Plain-text document sources:
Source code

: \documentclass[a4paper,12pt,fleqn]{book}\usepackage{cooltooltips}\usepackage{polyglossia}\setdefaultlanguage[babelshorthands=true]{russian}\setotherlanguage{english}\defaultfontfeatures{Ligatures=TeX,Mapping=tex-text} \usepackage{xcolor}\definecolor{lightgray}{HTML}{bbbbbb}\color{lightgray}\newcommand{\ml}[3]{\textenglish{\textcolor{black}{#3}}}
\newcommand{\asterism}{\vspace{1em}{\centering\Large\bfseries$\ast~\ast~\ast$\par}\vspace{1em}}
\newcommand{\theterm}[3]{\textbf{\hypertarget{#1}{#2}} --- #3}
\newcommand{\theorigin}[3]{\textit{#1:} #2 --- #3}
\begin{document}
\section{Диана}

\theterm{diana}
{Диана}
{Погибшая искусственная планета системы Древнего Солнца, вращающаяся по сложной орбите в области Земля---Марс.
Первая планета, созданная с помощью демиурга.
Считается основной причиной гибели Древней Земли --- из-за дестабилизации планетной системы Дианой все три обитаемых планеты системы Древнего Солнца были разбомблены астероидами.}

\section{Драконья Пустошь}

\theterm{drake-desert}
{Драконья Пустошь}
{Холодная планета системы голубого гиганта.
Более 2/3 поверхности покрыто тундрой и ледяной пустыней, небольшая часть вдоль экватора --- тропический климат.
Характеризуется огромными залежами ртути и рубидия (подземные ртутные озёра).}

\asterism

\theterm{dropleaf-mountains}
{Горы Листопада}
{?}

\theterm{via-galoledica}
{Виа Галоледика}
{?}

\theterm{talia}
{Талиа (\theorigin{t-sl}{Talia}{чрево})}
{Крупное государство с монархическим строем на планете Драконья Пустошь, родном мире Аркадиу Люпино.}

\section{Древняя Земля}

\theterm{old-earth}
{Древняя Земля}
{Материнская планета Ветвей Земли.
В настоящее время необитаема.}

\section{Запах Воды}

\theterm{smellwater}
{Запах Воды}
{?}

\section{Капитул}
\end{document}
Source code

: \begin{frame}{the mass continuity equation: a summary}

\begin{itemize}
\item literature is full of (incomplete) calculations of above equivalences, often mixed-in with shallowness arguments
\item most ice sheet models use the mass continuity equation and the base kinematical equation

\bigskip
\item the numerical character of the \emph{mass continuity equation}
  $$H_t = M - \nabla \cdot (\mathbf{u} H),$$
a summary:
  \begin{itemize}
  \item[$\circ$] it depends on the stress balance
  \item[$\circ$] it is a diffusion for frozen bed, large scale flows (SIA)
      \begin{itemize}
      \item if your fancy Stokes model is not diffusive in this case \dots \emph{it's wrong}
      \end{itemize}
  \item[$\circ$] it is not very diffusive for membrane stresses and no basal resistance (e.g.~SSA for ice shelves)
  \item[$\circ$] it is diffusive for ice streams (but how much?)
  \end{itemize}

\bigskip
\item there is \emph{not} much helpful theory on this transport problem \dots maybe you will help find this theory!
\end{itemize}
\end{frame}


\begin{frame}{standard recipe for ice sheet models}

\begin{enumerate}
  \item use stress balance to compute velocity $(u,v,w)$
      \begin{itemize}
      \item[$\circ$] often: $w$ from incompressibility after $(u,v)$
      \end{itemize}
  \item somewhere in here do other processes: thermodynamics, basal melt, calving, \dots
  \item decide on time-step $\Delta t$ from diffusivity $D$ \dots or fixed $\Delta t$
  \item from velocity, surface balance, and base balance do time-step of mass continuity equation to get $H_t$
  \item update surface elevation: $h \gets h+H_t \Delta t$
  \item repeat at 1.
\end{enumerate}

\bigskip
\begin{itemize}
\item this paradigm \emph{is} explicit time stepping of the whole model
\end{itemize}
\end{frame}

Work order - Above are the entries. Quote exactly the lines from the one bearing "планета Ветвей Земли." through the one bearing "scale flows (SIA)".

Task solution -
{Материнская планета Ветвей Земли.
В настоящее время необитаема.}

\section{Запах Воды}

\theterm{smellwater}
{Запах Воды}
{?}

\section{Капитул}
\end{document}
Source code

: \begin{frame}{the mass continuity equation: a summary}

\begin{itemize}
\item literature is full of (incomplete) calculations of above equivalences, often mixed-in with shallowness arguments
\item most ice sheet models use the mass continuity equation and the base kinematical equation

\bigskip
\item the numerical character of the \emph{mass continuity equation}
  $$H_t = M - \nabla \cdot (\mathbf{u} H),$$
a summary:
  \begin{itemize}
  \item[$\circ$] it depends on the stress balance
  \item[$\circ$] it is a diffusion for frozen bed, large scale flows (SIA)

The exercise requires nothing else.